Work item :: Your task is to copy each line of the material below that includes "statistics".
- - -
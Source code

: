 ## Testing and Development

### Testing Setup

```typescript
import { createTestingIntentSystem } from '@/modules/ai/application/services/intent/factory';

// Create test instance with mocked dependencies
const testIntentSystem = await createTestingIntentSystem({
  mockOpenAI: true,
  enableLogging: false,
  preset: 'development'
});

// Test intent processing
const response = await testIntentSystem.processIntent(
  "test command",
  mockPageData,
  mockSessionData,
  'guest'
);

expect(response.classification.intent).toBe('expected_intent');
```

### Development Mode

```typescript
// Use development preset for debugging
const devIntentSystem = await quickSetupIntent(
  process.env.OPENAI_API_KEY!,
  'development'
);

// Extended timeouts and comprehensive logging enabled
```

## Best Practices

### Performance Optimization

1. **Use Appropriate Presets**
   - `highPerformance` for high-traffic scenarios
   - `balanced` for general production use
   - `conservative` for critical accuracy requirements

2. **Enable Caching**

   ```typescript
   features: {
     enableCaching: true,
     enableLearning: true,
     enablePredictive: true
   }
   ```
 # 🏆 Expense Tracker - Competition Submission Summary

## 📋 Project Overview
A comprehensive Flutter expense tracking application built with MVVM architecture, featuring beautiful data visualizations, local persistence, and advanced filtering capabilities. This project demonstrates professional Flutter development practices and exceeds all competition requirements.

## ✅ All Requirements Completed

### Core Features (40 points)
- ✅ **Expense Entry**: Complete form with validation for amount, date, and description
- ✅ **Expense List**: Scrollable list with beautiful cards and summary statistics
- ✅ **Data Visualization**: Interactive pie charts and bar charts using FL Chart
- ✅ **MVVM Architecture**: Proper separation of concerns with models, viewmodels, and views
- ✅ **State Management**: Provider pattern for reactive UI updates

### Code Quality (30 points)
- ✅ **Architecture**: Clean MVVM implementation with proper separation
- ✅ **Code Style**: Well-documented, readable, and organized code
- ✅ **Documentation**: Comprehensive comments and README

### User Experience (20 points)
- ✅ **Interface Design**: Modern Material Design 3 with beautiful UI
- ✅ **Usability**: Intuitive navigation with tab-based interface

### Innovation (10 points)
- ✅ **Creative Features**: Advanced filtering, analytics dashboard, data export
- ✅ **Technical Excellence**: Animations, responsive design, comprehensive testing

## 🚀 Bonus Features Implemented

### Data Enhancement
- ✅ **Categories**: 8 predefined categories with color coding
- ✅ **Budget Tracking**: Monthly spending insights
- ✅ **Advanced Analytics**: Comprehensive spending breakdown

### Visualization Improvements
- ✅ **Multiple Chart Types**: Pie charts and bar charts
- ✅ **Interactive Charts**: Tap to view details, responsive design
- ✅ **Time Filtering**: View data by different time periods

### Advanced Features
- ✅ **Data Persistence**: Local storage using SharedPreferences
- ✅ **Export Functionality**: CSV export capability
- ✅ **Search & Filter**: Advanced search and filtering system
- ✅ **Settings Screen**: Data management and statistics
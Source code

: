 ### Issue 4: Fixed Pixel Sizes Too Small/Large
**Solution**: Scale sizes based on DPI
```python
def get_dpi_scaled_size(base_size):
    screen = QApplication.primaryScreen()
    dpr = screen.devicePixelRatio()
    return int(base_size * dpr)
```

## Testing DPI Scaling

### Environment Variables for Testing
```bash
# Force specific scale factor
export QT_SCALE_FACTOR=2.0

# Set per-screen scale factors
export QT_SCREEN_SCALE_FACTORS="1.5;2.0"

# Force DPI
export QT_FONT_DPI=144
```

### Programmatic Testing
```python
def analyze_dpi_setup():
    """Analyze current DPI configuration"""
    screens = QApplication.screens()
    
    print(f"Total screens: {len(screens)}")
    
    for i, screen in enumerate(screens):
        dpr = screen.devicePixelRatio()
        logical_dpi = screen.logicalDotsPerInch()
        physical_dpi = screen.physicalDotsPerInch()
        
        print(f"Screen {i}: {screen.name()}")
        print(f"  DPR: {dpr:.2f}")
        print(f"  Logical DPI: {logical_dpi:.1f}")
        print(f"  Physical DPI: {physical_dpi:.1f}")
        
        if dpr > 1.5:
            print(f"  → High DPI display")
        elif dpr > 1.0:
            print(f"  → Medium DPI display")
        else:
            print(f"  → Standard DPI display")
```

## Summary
- - -
Your solution ::
- ✅ **Expense List**: Scrollable list with beautiful cards and summary statistics
- ✅ **Settings Screen**: Data management and statistics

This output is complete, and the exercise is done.